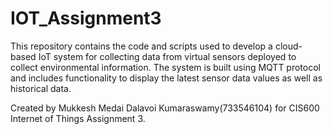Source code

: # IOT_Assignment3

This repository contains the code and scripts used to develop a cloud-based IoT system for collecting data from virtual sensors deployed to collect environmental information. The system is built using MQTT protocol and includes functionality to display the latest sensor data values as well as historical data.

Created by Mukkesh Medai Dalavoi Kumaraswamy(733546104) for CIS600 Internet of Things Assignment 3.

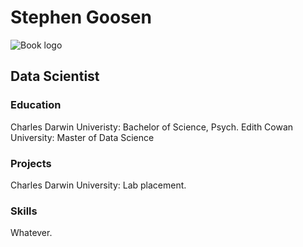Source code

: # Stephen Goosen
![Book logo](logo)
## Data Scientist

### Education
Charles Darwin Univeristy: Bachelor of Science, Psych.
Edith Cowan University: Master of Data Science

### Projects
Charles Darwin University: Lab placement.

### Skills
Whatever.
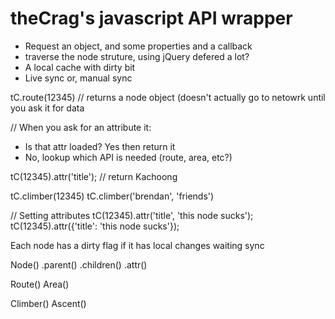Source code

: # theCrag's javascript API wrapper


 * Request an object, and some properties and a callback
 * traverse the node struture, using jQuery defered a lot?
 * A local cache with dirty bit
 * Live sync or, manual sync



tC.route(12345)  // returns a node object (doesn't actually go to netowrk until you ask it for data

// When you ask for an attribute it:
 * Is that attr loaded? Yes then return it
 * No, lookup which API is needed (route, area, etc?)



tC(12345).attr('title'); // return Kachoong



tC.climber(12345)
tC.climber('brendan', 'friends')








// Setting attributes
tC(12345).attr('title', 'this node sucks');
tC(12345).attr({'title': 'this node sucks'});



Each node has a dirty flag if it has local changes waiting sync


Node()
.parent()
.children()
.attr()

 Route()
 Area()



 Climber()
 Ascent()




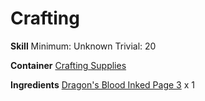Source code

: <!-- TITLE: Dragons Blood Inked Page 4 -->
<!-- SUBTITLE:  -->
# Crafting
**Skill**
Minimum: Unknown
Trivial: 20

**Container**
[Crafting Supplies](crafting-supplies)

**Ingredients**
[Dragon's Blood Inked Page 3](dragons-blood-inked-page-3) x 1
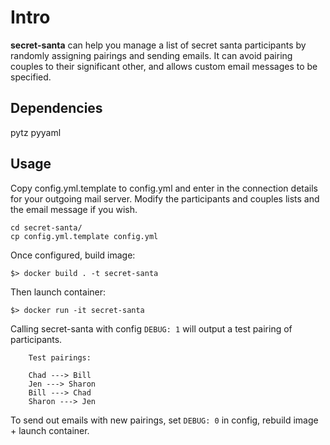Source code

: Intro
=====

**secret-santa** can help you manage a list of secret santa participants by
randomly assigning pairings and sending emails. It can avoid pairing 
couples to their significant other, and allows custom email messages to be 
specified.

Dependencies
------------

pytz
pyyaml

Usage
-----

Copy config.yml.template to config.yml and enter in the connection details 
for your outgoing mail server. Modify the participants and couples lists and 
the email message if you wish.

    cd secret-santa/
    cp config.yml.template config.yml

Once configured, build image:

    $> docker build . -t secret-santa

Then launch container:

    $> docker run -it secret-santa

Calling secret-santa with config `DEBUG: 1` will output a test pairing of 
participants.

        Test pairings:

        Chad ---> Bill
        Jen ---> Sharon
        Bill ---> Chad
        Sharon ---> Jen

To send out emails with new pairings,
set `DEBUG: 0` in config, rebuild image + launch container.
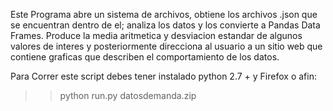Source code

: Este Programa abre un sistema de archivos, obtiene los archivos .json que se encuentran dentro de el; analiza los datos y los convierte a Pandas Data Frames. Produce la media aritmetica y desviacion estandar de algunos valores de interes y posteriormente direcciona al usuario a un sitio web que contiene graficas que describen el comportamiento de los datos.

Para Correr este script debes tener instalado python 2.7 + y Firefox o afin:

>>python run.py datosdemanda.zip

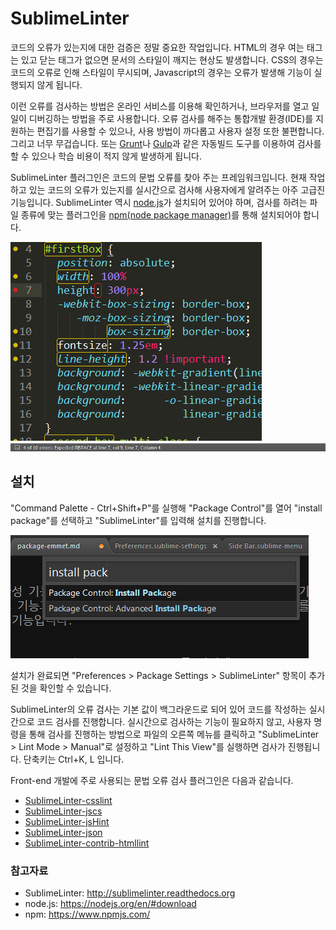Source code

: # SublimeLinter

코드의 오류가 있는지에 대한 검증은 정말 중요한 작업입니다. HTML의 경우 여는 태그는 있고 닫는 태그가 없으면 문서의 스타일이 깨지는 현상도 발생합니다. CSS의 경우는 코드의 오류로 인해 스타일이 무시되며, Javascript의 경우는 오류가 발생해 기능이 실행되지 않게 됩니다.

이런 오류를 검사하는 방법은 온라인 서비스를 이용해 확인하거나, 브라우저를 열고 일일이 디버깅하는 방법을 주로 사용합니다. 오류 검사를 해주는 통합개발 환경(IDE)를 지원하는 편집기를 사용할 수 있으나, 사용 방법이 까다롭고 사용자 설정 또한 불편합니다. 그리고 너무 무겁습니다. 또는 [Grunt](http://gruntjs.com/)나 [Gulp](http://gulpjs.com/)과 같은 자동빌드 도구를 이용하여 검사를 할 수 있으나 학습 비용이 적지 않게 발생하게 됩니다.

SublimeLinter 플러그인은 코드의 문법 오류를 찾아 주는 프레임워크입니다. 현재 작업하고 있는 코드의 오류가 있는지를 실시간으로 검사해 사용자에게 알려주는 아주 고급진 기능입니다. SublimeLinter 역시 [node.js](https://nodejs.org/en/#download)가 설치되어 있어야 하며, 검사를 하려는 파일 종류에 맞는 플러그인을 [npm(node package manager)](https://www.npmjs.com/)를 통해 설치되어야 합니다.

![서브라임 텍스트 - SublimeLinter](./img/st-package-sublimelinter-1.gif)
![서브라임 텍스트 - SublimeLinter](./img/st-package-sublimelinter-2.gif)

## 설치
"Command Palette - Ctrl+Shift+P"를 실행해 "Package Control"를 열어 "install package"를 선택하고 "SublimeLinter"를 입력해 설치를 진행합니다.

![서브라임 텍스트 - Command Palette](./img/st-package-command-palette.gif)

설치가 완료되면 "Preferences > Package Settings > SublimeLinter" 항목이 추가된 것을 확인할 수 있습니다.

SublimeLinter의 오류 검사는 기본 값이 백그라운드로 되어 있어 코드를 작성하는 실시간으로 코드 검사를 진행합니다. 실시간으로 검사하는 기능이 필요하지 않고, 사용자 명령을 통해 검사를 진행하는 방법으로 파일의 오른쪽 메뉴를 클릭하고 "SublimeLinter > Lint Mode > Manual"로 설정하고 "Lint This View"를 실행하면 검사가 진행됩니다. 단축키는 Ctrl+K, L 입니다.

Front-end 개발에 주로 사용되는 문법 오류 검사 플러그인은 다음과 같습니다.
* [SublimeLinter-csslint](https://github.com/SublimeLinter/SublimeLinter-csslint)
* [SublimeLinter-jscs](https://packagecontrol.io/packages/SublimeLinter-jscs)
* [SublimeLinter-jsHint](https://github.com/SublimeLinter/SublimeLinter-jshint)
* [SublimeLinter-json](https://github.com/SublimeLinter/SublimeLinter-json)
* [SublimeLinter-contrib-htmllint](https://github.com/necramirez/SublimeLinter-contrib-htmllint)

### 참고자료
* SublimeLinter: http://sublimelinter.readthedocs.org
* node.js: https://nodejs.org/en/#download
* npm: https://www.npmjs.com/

|---|

**WORK TO BE COMPLETED:** Nothing except the lines from the one containing "To send out" through the one containing "de los datos." should appear in the answer, exactly as above and without pictures.

**ANSWER SECTION:**
To send out emails with new pairings,
set `DEBUG: 0` in config, rebuild image + launch container.
Source code

: Este Programa abre un sistema de archivos, obtiene los archivos .json que se encuentran dentro de el; analiza los datos y los convierte a Pandas Data Frames. Produce la media aritmetica y desviacion estandar de algunos valores de interes y posteriormente direcciona al usuario a un sitio web que contiene graficas que describen el comportamiento de los datos.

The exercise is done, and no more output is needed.